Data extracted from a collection
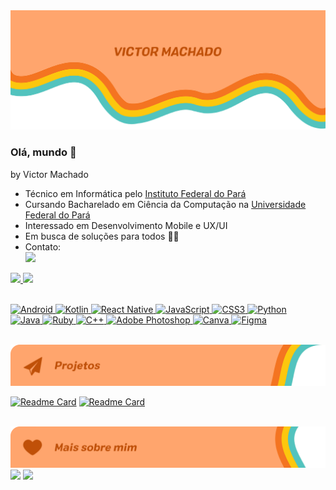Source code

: 
<!-- Header -->
<div align="center">
  <img src="./assets/header-perfil.png">
</div>

<!-- Info -->
### Olá, mundo 👋
by Victor Machado

- Técnico em Informática pelo <a href="https://belem.ifpa.edu.br/">Instituto Federal do Pará</a>
- Cursando Bacharelado em Ciência da Computação na <a href="https://portal.ufpa.br/">Universidade Federal do Pará</a>
- Interessado em Desenvolvimento Mobile e UX/UI
- Em busca de soluções para todos :rainbow_flag:
- Contato: <br>
<a href = "mailto:vh.machado.silva@gmail.com"><img src="https://img.shields.io/badge/-Gmail-%23333?style=for-the-badge&logo=gmail&logoColor=white&color=f47421" target="_blank"></a>

<!-- Stats -->
<div>
  <a href="https://github.com/vh-machado">
  <img height="180em" src="https://github-readme-stats.vercel.app/api?username=vh-machado&show_icons=true&theme=dracula&include_all_commits=true&count_private=true&hide_rank=true&bg_color=311E10&title_color=FFE647&icon_color=52C3BE&text_color=FFA56D"/>
  <img height="180em" src="https://github-readme-stats.vercel.app/api/top-langs/?username=vh-machado&layout=compact&langs_count=10&theme=dracula&bg_color=311E10&title_color=FFE647&icon_color=52C3BE&text_color=FFA56D"/>
</div>

<!-- Badges -->
<div><br>
  
  ![Android](https://img.shields.io/badge/Android-3DDC84?style=for-the-badge&logo=android&logoColor=white)
  ![Kotlin](https://img.shields.io/badge/kotlin-%230095D5.svg?style=for-the-badge&logo=kotlin&logoColor=white)
  ![React Native](https://img.shields.io/badge/react_native-%2320232a.svg?style=for-the-badge&logo=react&logoColor=%2361DAFB)
  ![JavaScript](https://img.shields.io/badge/javascript-%23323330.svg?style=for-the-badge&logo=javascript&logoColor=%23F7DF1E)
  ![CSS3](https://img.shields.io/badge/css3-%231572B6.svg?style=for-the-badge&logo=css3&logoColor=white)
  ![Python](https://img.shields.io/badge/python-3670A0?style=for-the-badge&logo=python&logoColor=ffdd54)<br>
  ![Java](https://img.shields.io/badge/java-%23ED8B00.svg?style=for-the-badge&logo=java&logoColor=white)
  ![Ruby](https://img.shields.io/badge/ruby-%23CC342D.svg?style=for-the-badge&logo=ruby&logoColor=white)
  ![C++](https://img.shields.io/badge/c++-%2300599C.svg?style=for-the-badge&logo=c%2B%2B&logoColor=white)
  ![Adobe Photoshop](https://img.shields.io/badge/adobe%20photoshop-%2331A8FF.svg?style=for-the-badge&logo=adobe%20photoshop&logoColor=white)
  ![Canva](https://img.shields.io/badge/Canva-%2300C4CC.svg?style=for-the-badge&logo=Canva&logoColor=white)
  ![Figma](https://img.shields.io/badge/figma-%23F24E1E.svg?style=for-the-badge&logo=figma&logoColor=white)
          
</div>
<br>
  
<!-- Banner Projetos -->
<div align="center">
  <img src="./assets/banner-projeto.png">
</div>

<!-- Cards dos Repositórios -->
[![Readme Card](https://github-readme-stats.vercel.app/api/pin/?username=vh-machado&repo=mochila&bg_color=311E10&title_color=FFE647&icon_color=52C3BE&text_color=FFA56D)](https://github.com/vh-machado/mochila)
[![Readme Card](https://github-readme-stats.vercel.app/api/pin/?username=vh-machado&repo=Serializador&bg_color=311E10&title_color=FFE647&icon_color=52C3BE&text_color=FFA56D)](https://github.com/vh-machado/Serializador)

<br>
  
<!-- Banner Mais Sobre Mim -->
<div align="center">
  <img src="./assets/banner-mais-sobre.png">
</div>

<!-- Spotify -->
<div>
  <img src="https://spotify-github-profile.vercel.app/api/view?uid=bannf0500b9kwq9xv8mrl3jbj&cover_image=true&theme=default&bar_color_cover=false"/>
  <img src="https://spotify-recently-played-readme.vercel.app/api?user=bannf0500b9kwq9xv8mrl3jbj&width=400&count=7"/>
</div>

■ WHAT YOU ARE ASKED TO DO
Nothing but the lines from the first line of the records above to the line with "- Cursando Bacharelado", inclusive, should be transcribed exactly, and the pictures must be left out.

■ COMPLETED EXERCISE
Source code

: 
<!-- Header -->
<div align="center">
  <img src="./assets/header-perfil.png">
</div>

<!-- Info -->
### Olá, mundo 👋
by Victor Machado

- Técnico em Informática pelo <a href="https://belem.ifpa.edu.br/">Instituto Federal do Pará</a>
- Cursando Bacharelado em Ciência da Computação na <a href="https://portal.ufpa.br/">Universidade Federal do Pará</a>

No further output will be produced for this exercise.